The critical time period to which section 426.30 looks is that point in time when the complaint has been filed and served against a defendant and the  defendant “fails to allege in a cross-complaint any related cause of action which (at the time of serving his answer to the complaint) he has against the plaintiff.”  (Italics added.)   In this case the judicially noticed documents demonstrated that Anden's answer to the first amended complaint was dated March 30, 1995.   Neither then nor at any point up to the settlement conference statement dated June 27, 1996, had Anden either filed or sought leave to file a cross-complaint on its open book account claim. (§ 426.50.) Accordingly that claim was barred when AL Holding attempted to assert it in 1997.   Such is the clear import of the statutory language.

Because we construe the plain language of section 426.30, we do not address appellant's claims based upon federal or out-of-state authority, nor the policy reasons it advances for a contrary result.

The judgment of dismissal is affirmed.

FOOTNOTES

1.   Code of Civil Procedure section 426.30, subdivision (a) provides in pertinent part:  “[I]f a party against whom a complaint has been filed and served fails to allege in a cross-complaint any related cause of action which (at the time of serving his answer to the complaint) he has against the plaintiff, such party may not thereafter in any other action assert against the plaintiff the related cause of action not pleaded.”Unless otherwise indicated, all further statutory references are to the Code of Civil Procedure.
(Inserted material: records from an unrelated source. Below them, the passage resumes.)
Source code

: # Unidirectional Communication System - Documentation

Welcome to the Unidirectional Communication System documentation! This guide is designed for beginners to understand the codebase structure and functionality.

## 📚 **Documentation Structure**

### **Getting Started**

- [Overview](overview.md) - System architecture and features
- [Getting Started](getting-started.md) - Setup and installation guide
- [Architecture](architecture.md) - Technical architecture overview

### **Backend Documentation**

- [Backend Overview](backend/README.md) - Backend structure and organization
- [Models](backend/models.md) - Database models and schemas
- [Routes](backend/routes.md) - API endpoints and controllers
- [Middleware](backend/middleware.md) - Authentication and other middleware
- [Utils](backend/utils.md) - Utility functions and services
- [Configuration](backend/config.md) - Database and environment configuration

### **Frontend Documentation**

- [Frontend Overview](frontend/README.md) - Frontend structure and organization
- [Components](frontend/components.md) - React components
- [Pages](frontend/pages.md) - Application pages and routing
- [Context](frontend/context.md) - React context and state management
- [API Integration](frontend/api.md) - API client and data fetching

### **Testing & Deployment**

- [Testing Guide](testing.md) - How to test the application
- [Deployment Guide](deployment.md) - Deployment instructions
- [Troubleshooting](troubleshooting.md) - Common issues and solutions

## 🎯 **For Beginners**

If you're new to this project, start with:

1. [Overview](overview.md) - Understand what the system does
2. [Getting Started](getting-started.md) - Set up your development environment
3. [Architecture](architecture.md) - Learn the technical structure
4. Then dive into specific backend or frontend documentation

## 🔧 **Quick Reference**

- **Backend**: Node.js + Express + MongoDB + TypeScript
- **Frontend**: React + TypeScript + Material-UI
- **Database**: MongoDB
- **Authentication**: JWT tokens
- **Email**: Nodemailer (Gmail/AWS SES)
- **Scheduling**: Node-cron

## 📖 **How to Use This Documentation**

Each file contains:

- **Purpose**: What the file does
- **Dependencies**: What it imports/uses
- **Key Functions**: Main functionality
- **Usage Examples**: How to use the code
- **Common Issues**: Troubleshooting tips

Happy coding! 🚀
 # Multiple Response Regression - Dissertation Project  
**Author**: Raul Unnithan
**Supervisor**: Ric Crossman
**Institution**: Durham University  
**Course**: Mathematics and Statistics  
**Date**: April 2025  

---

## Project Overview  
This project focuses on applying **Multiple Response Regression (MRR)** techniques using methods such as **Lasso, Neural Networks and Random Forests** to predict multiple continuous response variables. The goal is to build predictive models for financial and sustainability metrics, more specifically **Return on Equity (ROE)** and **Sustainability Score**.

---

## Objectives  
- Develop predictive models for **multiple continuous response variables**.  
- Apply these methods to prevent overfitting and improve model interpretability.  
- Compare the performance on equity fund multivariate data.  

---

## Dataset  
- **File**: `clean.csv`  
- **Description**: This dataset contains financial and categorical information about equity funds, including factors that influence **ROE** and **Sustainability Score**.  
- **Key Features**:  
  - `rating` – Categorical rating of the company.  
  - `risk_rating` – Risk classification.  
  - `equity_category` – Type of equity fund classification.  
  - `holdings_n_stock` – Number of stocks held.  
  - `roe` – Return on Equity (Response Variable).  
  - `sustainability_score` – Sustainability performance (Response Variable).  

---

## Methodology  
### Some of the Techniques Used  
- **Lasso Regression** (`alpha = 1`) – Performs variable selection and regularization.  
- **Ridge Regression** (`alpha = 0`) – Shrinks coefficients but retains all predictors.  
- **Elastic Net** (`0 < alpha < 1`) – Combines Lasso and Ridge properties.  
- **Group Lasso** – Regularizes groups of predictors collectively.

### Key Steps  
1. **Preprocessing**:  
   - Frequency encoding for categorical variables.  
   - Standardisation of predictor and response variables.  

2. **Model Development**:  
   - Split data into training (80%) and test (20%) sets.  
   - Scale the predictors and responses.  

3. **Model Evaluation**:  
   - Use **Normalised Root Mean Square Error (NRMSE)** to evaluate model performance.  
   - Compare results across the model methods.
2.   At the hearing on the demurrer AL Holding's counsel objected to judicial notice being taken of the prior complaint and the answer on the ground they were irrelevant.   The three documents were proper subjects of judicial notice in that each had been filed in the 1995 proceeding in superior court.  (Evid.Code, § 452, subd. (d)(1).)   While a court must decline to take judicial notice of material that is not relevant (Mangini v. R.J. Reynolds Tobacco Co. (1994) 7 Cal.4th 1057, 1063, 31 Cal.Rptr.2d 358, 875 P.2d 73), the pleadings in the 1995 case were relevant to the ground for the demurrer.

 POCHÉ, J.

HANLON, P.J., and REARDON, J., concur.